B.   Eschatology:  Probably Fr. Seraphim’s most quoted remark is, “It’s later than you think.”   That makes it pretty obvious that he saw the great apostasy as far along, and that the times of Antichrist could not be far off.   It is also clear that his teaching was completely in line with the remarkably united teaching of recent luminaries of the Russian Church Abroad, several of them who were still alive and still teaching during Fr. Seraphim’s lifetime, such as St. John Maximovich, St. Philaret of New York, Archbishop Averky of Syracuse, and Archimandrite Constantin of Jordanville:  following their teaching, he believed, as they did, that the future of the world depended on the repentance of the Russian people and the rebirth of Holy Russia, and that if this rebirth did not occur, the end was not far off. 

Note that he did not base his fundamental conviction on visions and so forth, like we see circulated on the Internet these days: “Elder So and So had a vision and prophesied this engineered pandemic and the evil vaccine to bring about the New World Order,” and so forth.   I am not saying that these visions were true or not true; I’m just saying that Fr. Seraphim’s approach was not based on visions.  It is true that in at least one of his talks – one of the few recorded talks we have –  he did quote the prophecies of recent Russian elders about subjects such as the return of the Tsar and the last times, but the substance of his teaching on  how we should interpret the signs of the times was based not on prophecies but instead on his laboriously acquired Orthodox philosophy of history applied to common sense observations about the direction of the entire Western Christian world for the past millennium and the state of the formerly Christian world today.     It was precisely this labor of Fr. Seraphim – to understand the trajectory of world history in light of Holy Scripture and Orthodox tradition, and to apply this understanding to reading the signs of the times today – that inspired our own Survival Course.   His approach to understanding the literal fulfillment of specific prophecies in the apocalyptic books of the Bible, however, was cautious, as he makes clear in the introduction to his translation of Archbishop Averky’s commentary on the Apocalypse of St. John the Theologian.  

We could, then,  sum up his approach to eschatology thus:  

  1. The entire direction of the Western Christian world since the schism has been away from God. 

2.    Today man has forgotten God, there is no repentance, and therefore the spirit of Antichrist dominates society in all of its institutions and culture.   

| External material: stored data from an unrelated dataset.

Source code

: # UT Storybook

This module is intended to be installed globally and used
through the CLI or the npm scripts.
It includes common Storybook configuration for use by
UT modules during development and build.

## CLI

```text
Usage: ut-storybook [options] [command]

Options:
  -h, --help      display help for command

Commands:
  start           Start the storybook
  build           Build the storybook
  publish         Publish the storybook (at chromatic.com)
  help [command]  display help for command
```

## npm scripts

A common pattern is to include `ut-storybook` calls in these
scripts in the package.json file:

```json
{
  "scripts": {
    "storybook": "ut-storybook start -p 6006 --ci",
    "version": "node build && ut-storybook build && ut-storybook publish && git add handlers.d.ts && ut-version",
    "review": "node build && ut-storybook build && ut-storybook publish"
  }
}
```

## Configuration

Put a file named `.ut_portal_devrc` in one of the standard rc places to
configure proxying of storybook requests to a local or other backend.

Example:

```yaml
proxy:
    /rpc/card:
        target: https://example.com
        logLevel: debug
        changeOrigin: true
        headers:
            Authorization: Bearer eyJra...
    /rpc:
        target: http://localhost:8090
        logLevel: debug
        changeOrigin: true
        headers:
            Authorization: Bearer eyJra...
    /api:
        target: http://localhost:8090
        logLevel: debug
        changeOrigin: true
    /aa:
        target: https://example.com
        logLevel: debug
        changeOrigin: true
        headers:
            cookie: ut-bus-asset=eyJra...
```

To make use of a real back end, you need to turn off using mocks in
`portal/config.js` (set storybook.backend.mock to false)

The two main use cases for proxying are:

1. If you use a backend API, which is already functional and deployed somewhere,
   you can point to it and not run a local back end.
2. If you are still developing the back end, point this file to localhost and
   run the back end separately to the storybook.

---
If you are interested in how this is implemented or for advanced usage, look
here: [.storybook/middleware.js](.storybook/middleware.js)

3.  The one hope is that Russia will repent and be reborn.  If this does not happen, the end could not be far off.  

One Final Observation

The much-controverted biography of Fr. Seraphim records that after his burial, the late Bishop Nektary chanted the magnification to a monastic saint in honor of Fr. Seraphim, as though he had now joined the ranks of the saints.   From then, until now, certainly, there have been movements here and there to proclaim him a saint.  About this, there is no need for us to have an opinion.   Let us benefit from his teaching and example, and pray for his soul.  If he has found favor with God, he is praying for us. 

To our beloved teacher in Christ, Hieromonk Seraphim:   Eternal Memory!